I mentioned before that I could explain the weirdness that’s been going on for the last couple of days on the site. If you’re curious, here are the technical details:
We Use Master-Slave Replication
On LyricWiki, one of the tricks we use for scaling is called master-slave replication (that’s a how-to, not an explanation). The crux of the concept is that you can have one database (the master) which holds “the truth” and which you can read from and write to. The other server (the slave) is just for reading – it only knows what’s going on because the master gives it regular (almost instant) updates. Since the slave knows that it only has to listen to the master for updates, it can hold onto the data in a way that makes it REALLY fast for reading. There are several things you can do on LyricWiki that only require reading. For example, if you’re logged-out and are simply viewing a page, that’s a bunch of read-requests. We send 80% of the reads to the slave, and the master handles all of the writes and the other 20% of reads.
What went wrong – Hard-drive space
The other night, the site started behaving weirdly. We started getting errors saying that there were too many connections. This should be rare at this point, and is generally fixed by restarting the database server (ie: kicking everyone out for a second and only serving those who come back). The errors kept happening though. To make a long story short, it became clear that the reason is that we ran out of hard-drive space on the server (the error messages weren’t too helpful in finding this). The reason we ran out of space is that the master and slave mentioned above communicate through a log-file. Each time a change happens on the master, it writes that change to a log-file which the slave is keeping an eye on.

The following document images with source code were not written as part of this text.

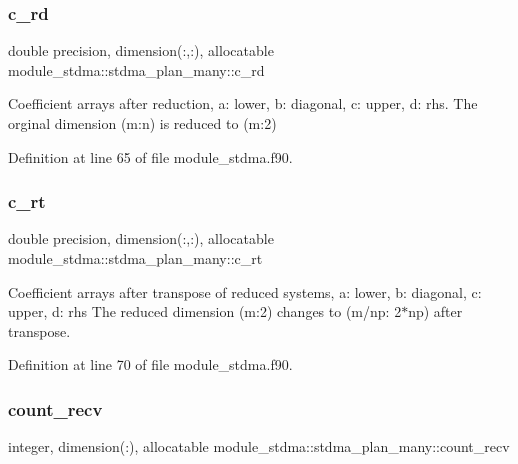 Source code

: \subsubsection{\texorpdfstring{c\_rd}{c\_rd}}
{\footnotesize\ttfamily double precision, dimension(\+:,\+:), allocatable module\+\_\+stdma\+::stdma\+\_\+plan\+\_\+many\+::c\+\_\+rd}



Coefficient arrays after reduction, a\+: lower, b\+: diagonal, c\+: upper, d\+: rhs. The orginal dimension (m\+:n) is reduced to (m\+:2) 



Definition at line 65 of file module\+\_\+stdma.\+f90.

\mbox{\label{structmodule__stdma_1_1stdma__plan__many_ac47b44d0b8f2675b7dceff9570f2953b}} 
\subsubsection{\texorpdfstring{c\_rt}{c\_rt}}
{\footnotesize\ttfamily double precision, dimension(\+:,\+:), allocatable module\+\_\+stdma\+::stdma\+\_\+plan\+\_\+many\+::c\+\_\+rt}



Coefficient arrays after transpose of reduced systems, a\+: lower, b\+: diagonal, c\+: upper, d\+: rhs The reduced dimension (m\+:2) changes to (m/np\+: 2$\ast$np) after transpose. 



Definition at line 70 of file module\+\_\+stdma.\+f90.

\mbox{\label{structmodule__stdma_1_1stdma__plan__many_a572723c149990425e6109dc8614bacb4}} 
\subsubsection{\texorpdfstring{count\_recv}{count\_recv}}
{\footnotesize\ttfamily integer, dimension(\+:), allocatable module\+\_\+stdma\+::stdma\+\_\+plan\+\_\+many\+::count\+\_\+recv}



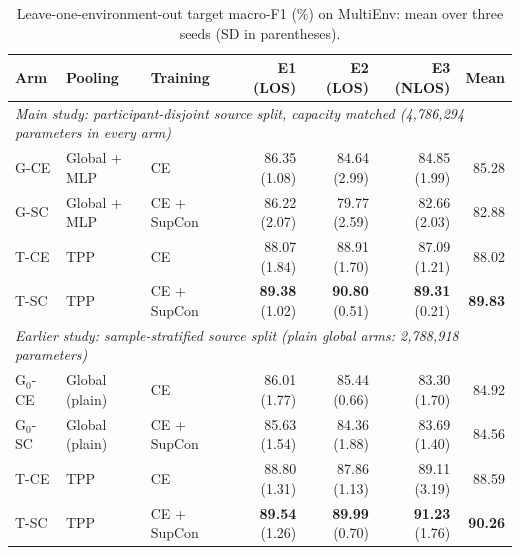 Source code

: \begin{table}[t]
\caption{Leave-one-environment-out target macro-F1 (\%) on MultiEnv: mean over three seeds (SD in parentheses).}
\label{tab:main}
\centering\footnotesize
\begin{tabular}{lllrrrr}
\toprule
Arm & Pooling & Training & E1 (LOS) & E2 (LOS) & E3 (NLOS) & Mean\\
\midrule
\multicolumn{7}{l}{\textit{Main study: participant-disjoint source split, capacity matched (4,786,294 parameters in every arm)}}\\
G-CE & Global + MLP & CE & 86.35 (1.08) & 84.64 (2.99) & 84.85 (1.99) & 85.28\\
G-SC & Global + MLP & CE + SupCon & 86.22 (2.07) & 79.77 (2.59) & 82.66 (2.03) & 82.88\\
T-CE & TPP & CE & 88.07 (1.84) & 88.91 (1.70) & 87.09 (1.21) & 88.02\\
T-SC & TPP & CE + SupCon & \textbf{89.38} (1.02) & \textbf{90.80} (0.51) & \textbf{89.31} (0.21) & \textbf{89.83}\\
\midrule
\multicolumn{7}{l}{\textit{Earlier study: sample-stratified source split (plain global arms: 2,788,918 parameters)}}\\
G$_0$-CE & Global (plain) & CE & 86.01 (1.77) & 85.44 (0.66) & 83.30 (1.70) & 84.92\\
G$_0$-SC & Global (plain) & CE + SupCon & 85.63 (1.54) & 84.36 (1.88) & 83.69 (1.40) & 84.56\\
T-CE & TPP & CE & 88.80 (1.31) & 87.86 (1.13) & 89.11 (3.19) & 88.59\\
T-SC & TPP & CE + SupCon & \textbf{89.54} (1.26) & \textbf{89.99} (0.70) & \textbf{91.23} (1.76) & \textbf{90.26}\\
\bottomrule
\end{tabular}
\end{table}
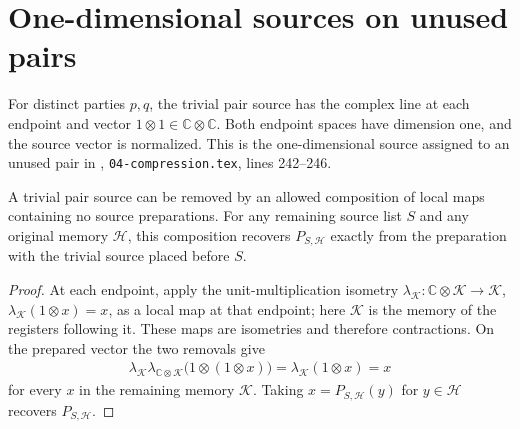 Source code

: \section{One-dimensional sources on unused pairs}
\label{sec:peps_unused_pair_sources}

\begin{definition}
    \label{def:peps_unit_pair_source}
    \leanok
    For distinct parties $p,q$, the trivial pair source has the complex line
    at each endpoint and vector $1\otimes 1\in\mathbb C\otimes\mathbb C$.
    Both endpoint spaces have dimension one, and the source vector is
    normalized. This is the one-dimensional source assigned to an unused
    pair in \cite[proof of Theorem~5.2]{OpenAI2026PolynomialPEPS},
    \texttt{04-compression.tex}, lines 242--246.
\end{definition}

\begin{lemma}
    \label{thm:peps_remove_unit_pair_source}
    \leanok
    A trivial pair source can be removed by an allowed composition of
    local maps containing no source preparations. For any remaining
    source list $S$ and any original memory $\mathcal H$, this composition
    recovers $P_{S,\mathcal H}$ exactly from the preparation with the
    trivial source placed before $S$.
\end{lemma}

\begin{proof}\leanok
    At each endpoint, apply the unit-multiplication isometry
    $\lambda_{\mathcal K}:\mathbb C\otimes\mathcal K\to\mathcal K$,
    $\lambda_{\mathcal K}(1\otimes x)=x$, as a local map at that endpoint;
    here $\mathcal K$ is the memory of the registers following it. These
    maps are isometries and therefore contractions. On the prepared vector
    the two removals give
    \begin{align*}
        \lambda_{\mathcal K}\lambda_{\mathbb C\otimes\mathcal K}
        \bigl(1\otimes(1\otimes x)\bigr)
        =\lambda_{\mathcal K}(1\otimes x)=x
    \end{align*}
    for every $x$ in the remaining memory $\mathcal K$. Taking
    $x=P_{S,\mathcal H}(y)$ for $y\in\mathcal H$ recovers
    $P_{S,\mathcal H}$.
\end{proof}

The problem is that there are a TON of things happening on LyricWiki. Since the last time the logs were cleared (mid-march), we filled up 100gigs of hard-drive space with these log-files! The solution should have been just to move some of the old files to another hard-drive and restart the system. That’s what I did and that’s when things started getting weird.
Enter the mySQL bug
After the fix, things were taking a while to get back to normal. Then it became clear that they weren’t heading back to normal at all. Edits to pages weren’t taking effect, histories and diffs were skipping things… everything was a mess. After some digging, it became clear that the master-slave replication mentioned above was completely split. This means that the slave remembered the site the way it was a couple of days ago and wasn’t getting updates from the master. To make things even more confusing for users, the fact that 80% of the reads go to the master means that users would see the wrong pages 4/5 times and the correct (up-to-date) page 1/5 times. That’s just a really good way to drive someone bonkers :).
As it turns out, there is a known bug in mysql which will mess up the log file that the master and slave use to communicate in the event that you run out of hard-drive space. Yikes! This makes your slave completely and hopelessly lost. You have to delete it and start over. This means you need to have at least a brief outage on your site. The more data you have, the longer your outage.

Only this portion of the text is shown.